Il peggioramento in atto, che sta gradualmente spostando il maltempo dal Nord-Ovest verso il Sud-Est, è strettamente legato alla dislocazione dell’alta pressione verso la Penisola Iberica e all’avanzata delle depressioni nord-atlantiche su Francia e Mediterraneo centrale. Questo scenario barico potrebbe influenzare gran parte del mese di marzo, portando nuove fasi di instabilità e sbalzi termici marcati.
Nuove perturbazioni e temperature in calo
L’attuale perturbazione rappresenta solo l’inizio di una serie di peggioramenti. Un secondo affondo ciclonico è atteso proprio nel primo fine settimana di marzo, periodo che segna l’avvio ufficiale della primavera meteorologica. Tuttavia, non bisogna aspettarsi giornate miti e soleggiate, poiché lo scenario sarà dominato da instabilità atmosferica e fenomeni intensi che andranno monitorati con attenzione.

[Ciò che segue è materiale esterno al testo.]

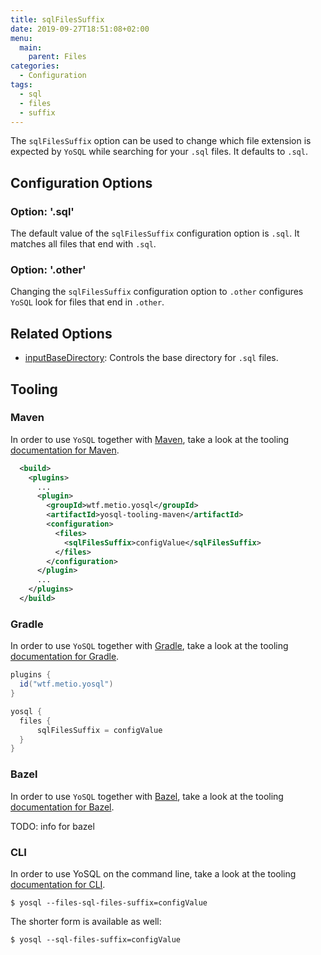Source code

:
 ```yaml
---
title: sqlFilesSuffix
date: 2019-09-27T18:51:08+02:00
menu:
  main:
    parent: Files
categories:
  - Configuration
tags:
  - sql
  - files
  - suffix
---
```


The `sqlFilesSuffix` option can be used to change which file extension is expected by `YoSQL` while searching for your `.sql` files. It defaults to `.sql`.

## Configuration Options

### Option: '.sql'

The default value of the `sqlFilesSuffix` configuration option is `.sql`. It matches all files that end with `.sql`.

### Option: '.other'

Changing the `sqlFilesSuffix` configuration option to `.other` configures `YoSQL` look for files that end in `.other`.

## Related Options

- [inputBaseDirectory](../inputbasedirectory/): Controls the base directory for `.sql` files.

## Tooling

### Maven

In order to use `YoSQL` together with [Maven](https://maven.apache.org/), take a look at the tooling [documentation
for Maven](../../tooling/maven).

```xml
  <build>
    <plugins>
      ...
      <plugin>
        <groupId>wtf.metio.yosql</groupId>
        <artifactId>yosql-tooling-maven</artifactId>
        <configuration>
          <files>
            <sqlFilesSuffix>configValue</sqlFilesSuffix>
          </files>
        </configuration>
      </plugin>
      ...
    </plugins>
  </build>
```

### Gradle

In order to use `YoSQL` together with [Gradle](https://gradle.org/), take a look at the tooling [documentation for Gradle](../tooling/gradle).

```groovy
plugins {
  id("wtf.metio.yosql")
}

yosql {
  files {
      sqlFilesSuffix = configValue
  }
}
```

### Bazel

In order to use `YoSQL` together with [Bazel](https://bazel.build/), take a look at the tooling [documentation for
Bazel](../tooling/bazel).

TODO: info for bazel

### CLI

In order to use YoSQL on the command line, take a look at the tooling [documentation for CLI](../tooling/cli).

```shell
$ yosql --files-sql-files-suffix=configValue
```

The shorter form is available as well:

```shell
$ yosql --sql-files-suffix=configValue
```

I modelli matematici indicano un netto abbassamento delle temperature, con valori che torneranno su livelli tipicamente invernali. L’anticiclone, spostandosi verso il Nord-Est Europa, favorirà la discesa di un flusso di aria fredda sull’Europa orientale, con un conseguente ritorno di correnti gelide anche in Italia, specialmente lungo il versante adriatico.

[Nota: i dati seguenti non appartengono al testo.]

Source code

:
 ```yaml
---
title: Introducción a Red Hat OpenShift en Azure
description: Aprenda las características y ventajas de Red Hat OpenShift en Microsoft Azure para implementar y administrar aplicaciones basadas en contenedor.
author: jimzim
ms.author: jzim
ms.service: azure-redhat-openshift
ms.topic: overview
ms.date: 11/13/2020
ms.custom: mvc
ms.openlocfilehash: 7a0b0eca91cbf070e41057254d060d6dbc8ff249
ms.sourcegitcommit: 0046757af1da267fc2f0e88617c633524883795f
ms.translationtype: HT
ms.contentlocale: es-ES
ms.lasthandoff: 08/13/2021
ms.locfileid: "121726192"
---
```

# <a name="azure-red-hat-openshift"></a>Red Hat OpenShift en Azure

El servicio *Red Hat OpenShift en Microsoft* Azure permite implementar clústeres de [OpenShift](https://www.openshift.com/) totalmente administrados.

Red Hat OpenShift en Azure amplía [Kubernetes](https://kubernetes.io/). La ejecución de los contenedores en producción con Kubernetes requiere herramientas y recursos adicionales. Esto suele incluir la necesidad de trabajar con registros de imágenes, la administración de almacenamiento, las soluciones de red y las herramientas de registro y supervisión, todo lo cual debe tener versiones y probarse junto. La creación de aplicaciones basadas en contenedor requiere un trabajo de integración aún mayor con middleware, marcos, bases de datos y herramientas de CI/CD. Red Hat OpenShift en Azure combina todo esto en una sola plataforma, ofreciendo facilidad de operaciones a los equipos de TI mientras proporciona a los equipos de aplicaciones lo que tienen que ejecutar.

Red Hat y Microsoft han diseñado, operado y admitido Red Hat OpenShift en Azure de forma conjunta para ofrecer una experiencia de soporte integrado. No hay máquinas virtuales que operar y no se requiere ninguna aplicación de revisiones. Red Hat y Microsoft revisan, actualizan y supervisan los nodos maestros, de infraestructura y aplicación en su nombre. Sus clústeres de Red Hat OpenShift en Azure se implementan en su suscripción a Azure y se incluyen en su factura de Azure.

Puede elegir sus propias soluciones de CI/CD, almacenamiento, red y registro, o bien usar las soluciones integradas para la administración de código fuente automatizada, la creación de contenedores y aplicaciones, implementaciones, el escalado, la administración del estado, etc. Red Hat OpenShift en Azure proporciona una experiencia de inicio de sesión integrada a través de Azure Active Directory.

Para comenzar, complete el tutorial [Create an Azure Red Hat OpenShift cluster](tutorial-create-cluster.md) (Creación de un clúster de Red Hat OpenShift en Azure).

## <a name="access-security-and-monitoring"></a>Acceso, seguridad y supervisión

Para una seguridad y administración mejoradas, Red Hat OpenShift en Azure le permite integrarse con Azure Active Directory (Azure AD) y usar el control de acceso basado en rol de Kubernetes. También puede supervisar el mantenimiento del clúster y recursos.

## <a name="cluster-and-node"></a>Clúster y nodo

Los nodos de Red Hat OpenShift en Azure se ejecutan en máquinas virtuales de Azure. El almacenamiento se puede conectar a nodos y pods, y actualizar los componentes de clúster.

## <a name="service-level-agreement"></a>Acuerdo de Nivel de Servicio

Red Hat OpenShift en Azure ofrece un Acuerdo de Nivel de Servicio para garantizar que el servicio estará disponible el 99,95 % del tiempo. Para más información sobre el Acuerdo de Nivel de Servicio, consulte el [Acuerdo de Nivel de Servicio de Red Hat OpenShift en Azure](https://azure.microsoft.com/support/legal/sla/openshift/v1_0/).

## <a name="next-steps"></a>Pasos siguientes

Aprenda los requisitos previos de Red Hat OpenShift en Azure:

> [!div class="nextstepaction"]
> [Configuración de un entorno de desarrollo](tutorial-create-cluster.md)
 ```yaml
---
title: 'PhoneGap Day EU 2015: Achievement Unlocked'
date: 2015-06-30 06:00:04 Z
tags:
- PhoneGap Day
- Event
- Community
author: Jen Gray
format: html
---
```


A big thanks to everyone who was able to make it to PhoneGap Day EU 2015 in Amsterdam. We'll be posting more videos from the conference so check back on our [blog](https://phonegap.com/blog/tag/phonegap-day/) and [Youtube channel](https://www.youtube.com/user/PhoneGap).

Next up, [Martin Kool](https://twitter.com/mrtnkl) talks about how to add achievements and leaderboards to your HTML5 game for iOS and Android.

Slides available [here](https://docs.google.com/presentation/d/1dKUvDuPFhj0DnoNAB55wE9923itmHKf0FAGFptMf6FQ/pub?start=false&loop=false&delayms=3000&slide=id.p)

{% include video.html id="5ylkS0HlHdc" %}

L’inizio della prossima settimana potrebbe dunque riservare nuove sorprese invernali, con la concreta possibilità di nevicate a bassa quota su alcune regioni, comprese le aree collinari. Non si tratterebbe di un evento eccezionale: il mese di marzo è spesso capace di episodi di freddo intenso, talvolta più significativi di quelli dell’intero inverno.
Possibili impulsi freddi anche nella seconda metà di marzo
Le proiezioni a lungo termine, legate all’evoluzione del Vortice Polare, suggeriscono che anche la seconda metà di marzo potrebbe essere influenzata da nuovi impulsi freddi e dinamiche più vicine all’inverno che alla primavera. Il rischio di nuove ondate di freddo tardivo, accompagnate da piogge e neve fuori stagione, resta dunque concreto.
La situazione è ancora in evoluzione, e gli aggiornamenti dei prossimi giorni saranno fondamentali per comprendere con maggiore precisione l’andamento del meteo nelle prossime settimane. Di certo, l’inverno non sembra intenzionato a lasciare spazio alla primavera così facilmente.